EXTRACTED RECORDS Start Marker

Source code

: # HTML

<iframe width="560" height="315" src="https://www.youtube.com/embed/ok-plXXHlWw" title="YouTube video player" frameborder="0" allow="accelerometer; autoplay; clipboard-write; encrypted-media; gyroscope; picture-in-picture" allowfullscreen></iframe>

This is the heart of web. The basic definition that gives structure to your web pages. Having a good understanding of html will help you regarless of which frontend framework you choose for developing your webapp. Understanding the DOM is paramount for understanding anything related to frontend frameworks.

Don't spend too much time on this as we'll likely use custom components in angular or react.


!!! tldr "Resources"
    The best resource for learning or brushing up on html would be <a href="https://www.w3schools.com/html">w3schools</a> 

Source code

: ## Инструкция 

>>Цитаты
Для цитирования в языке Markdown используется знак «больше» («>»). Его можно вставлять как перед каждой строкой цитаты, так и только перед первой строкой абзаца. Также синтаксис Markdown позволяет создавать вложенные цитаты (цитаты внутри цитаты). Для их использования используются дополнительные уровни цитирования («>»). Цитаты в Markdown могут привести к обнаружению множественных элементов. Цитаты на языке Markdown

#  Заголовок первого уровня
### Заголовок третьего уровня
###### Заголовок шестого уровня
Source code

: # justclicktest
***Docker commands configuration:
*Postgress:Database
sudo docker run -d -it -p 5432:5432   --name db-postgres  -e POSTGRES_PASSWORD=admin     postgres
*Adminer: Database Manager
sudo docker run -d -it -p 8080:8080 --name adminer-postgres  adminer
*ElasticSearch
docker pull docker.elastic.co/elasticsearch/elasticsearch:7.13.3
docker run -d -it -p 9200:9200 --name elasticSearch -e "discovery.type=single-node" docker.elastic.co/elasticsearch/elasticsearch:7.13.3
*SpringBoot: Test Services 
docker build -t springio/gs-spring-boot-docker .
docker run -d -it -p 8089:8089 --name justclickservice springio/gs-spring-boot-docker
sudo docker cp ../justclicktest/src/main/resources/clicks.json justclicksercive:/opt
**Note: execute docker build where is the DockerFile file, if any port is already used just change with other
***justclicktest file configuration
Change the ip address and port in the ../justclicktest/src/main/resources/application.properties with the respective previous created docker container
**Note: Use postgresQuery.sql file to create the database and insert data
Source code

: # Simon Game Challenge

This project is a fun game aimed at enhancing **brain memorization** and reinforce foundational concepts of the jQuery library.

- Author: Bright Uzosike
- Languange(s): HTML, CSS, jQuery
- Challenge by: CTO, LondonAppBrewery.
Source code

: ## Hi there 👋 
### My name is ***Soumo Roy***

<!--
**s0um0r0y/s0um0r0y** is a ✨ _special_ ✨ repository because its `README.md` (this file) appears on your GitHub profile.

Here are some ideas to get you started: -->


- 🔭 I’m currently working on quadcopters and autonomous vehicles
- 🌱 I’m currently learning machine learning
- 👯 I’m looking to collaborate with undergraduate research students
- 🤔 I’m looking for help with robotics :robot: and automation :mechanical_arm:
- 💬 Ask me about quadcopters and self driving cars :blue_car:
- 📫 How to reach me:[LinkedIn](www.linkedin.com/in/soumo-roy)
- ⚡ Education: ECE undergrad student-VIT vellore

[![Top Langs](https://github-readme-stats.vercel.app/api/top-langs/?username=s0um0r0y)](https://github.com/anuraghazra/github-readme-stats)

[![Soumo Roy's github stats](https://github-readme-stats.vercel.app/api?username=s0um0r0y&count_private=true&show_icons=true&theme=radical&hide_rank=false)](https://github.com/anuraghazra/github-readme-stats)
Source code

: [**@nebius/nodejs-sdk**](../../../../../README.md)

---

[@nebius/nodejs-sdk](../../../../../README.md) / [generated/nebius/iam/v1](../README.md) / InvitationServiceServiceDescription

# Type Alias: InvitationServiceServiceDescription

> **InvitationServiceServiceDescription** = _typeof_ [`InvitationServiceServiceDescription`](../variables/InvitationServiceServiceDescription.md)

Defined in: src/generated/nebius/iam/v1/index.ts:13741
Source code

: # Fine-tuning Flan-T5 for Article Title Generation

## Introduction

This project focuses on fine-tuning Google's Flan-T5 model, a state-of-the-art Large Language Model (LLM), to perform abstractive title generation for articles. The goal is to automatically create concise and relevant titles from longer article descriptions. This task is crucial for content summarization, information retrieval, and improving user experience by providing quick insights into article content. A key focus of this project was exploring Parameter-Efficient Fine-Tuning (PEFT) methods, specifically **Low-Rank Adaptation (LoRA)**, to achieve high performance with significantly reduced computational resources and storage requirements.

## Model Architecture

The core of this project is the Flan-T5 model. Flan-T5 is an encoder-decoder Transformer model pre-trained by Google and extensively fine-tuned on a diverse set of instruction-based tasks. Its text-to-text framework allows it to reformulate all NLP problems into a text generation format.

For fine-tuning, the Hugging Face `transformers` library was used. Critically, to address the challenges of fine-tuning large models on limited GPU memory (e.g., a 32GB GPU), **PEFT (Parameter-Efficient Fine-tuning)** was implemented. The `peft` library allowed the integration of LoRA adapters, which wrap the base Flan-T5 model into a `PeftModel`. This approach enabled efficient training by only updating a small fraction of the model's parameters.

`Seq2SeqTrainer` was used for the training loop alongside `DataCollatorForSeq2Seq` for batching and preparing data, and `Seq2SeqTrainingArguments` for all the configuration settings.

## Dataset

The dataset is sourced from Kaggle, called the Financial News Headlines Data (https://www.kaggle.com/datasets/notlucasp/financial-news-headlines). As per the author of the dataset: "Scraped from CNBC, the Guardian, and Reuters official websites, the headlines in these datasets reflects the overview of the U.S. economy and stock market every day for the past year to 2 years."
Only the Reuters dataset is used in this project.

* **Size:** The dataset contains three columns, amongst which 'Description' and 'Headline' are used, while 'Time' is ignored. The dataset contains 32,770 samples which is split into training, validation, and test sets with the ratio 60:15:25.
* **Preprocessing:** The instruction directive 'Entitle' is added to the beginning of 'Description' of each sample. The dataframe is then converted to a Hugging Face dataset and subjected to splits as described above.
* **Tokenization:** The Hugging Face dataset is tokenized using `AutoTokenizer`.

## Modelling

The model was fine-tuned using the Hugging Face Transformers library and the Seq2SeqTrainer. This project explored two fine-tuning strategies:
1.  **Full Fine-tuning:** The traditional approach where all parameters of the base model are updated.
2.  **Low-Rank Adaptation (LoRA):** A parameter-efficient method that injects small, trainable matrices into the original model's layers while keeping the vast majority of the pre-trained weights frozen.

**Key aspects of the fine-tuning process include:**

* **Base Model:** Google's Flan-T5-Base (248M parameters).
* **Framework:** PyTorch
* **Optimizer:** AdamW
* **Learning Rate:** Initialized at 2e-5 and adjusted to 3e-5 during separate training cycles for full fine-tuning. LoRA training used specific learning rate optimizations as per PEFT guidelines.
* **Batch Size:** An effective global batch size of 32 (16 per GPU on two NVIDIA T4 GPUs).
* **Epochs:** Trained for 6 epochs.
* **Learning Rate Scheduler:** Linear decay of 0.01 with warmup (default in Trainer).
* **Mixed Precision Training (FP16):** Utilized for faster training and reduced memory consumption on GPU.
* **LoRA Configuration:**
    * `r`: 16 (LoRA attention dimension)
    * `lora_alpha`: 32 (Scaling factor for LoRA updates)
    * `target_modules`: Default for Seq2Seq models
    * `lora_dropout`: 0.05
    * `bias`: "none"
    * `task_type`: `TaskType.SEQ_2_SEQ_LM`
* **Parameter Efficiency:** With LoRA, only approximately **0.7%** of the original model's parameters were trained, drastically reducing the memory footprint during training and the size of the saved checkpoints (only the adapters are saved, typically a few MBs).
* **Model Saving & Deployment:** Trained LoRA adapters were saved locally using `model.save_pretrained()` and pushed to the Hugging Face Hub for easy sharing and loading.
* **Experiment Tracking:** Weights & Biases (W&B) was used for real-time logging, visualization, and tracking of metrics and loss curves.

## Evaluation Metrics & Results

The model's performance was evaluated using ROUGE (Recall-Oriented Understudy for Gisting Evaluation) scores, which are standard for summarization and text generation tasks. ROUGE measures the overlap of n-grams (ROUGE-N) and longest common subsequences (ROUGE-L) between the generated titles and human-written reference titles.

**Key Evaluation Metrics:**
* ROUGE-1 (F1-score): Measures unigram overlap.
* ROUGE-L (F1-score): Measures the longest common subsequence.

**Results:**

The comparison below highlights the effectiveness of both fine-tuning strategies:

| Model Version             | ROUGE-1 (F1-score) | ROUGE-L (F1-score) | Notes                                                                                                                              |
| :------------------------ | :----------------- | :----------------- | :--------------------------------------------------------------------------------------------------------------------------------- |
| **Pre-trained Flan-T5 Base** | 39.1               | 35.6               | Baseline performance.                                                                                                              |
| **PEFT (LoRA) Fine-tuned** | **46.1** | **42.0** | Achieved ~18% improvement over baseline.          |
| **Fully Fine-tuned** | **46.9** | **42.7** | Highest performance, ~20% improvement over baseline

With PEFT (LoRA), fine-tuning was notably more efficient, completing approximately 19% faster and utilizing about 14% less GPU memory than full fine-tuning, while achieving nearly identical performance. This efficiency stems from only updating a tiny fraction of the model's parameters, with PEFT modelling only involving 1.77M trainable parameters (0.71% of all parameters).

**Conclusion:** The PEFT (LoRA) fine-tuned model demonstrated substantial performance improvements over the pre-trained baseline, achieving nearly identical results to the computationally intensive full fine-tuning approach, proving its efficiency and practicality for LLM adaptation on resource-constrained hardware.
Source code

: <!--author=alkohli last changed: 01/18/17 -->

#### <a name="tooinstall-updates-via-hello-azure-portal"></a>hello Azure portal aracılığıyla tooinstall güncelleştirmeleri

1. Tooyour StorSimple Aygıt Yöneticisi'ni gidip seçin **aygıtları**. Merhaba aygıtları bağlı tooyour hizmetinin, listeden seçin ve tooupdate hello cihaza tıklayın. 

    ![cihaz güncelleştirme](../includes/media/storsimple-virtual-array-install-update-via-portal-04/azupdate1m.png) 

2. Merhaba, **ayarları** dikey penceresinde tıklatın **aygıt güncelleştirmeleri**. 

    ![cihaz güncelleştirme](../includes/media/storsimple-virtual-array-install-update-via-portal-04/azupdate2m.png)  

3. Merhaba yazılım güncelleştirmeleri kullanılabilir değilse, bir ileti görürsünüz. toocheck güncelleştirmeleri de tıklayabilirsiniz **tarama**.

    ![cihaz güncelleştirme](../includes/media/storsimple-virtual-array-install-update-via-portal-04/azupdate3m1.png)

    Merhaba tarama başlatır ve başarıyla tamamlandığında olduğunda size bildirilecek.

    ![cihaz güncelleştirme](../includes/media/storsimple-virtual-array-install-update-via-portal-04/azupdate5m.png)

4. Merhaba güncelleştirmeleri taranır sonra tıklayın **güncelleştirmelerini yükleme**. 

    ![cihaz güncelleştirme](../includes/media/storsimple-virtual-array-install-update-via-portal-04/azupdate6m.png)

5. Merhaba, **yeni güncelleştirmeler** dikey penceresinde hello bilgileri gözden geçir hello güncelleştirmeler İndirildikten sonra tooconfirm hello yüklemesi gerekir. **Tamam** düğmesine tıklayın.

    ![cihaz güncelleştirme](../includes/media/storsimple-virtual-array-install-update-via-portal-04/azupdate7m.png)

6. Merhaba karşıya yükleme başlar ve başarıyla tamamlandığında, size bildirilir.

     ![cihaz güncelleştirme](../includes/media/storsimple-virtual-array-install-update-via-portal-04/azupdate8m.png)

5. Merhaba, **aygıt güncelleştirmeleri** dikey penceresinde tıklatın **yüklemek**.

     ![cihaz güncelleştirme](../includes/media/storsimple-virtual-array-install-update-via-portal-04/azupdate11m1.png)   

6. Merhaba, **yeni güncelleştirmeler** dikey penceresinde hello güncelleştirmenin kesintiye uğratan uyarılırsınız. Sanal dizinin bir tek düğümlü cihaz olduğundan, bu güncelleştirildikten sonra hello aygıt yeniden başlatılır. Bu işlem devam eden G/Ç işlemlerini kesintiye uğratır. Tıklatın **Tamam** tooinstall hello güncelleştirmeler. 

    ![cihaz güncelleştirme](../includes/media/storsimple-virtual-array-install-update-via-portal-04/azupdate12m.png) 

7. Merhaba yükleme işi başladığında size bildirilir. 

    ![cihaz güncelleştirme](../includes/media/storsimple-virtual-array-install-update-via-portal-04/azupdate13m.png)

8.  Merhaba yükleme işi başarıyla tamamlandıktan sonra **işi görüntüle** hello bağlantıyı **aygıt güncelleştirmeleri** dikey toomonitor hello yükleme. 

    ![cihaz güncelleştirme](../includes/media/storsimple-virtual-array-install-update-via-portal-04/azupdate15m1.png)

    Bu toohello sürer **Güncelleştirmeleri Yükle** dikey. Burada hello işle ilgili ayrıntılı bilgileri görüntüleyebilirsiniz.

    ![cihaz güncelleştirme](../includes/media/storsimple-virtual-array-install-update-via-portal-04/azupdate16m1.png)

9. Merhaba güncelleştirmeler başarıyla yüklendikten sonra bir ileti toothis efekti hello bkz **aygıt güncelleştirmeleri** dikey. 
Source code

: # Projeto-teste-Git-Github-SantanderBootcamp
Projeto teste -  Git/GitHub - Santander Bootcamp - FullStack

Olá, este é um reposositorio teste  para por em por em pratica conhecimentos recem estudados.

EXTRACTED RECORDS End Marker

Reproduce every line of the entries above, unchanged, from the very first one down to and including the line containing "This is the".

• EXERCISE ANSWER:
Source code

: # HTML

<iframe width="560" height="315" src="https://www.youtube.com/embed/ok-plXXHlWw" title="YouTube video player" frameborder="0" allow="accelerometer; autoplay; clipboard-write; encrypted-media; gyroscope; picture-in-picture" allowfullscreen></iframe>

This is the heart of web. The basic definition that gives structure to your web pages. Having a good understanding of html will help you regarless of which frontend framework you choose for developing your webapp. Understanding the DOM is paramount for understanding anything related to frontend frameworks.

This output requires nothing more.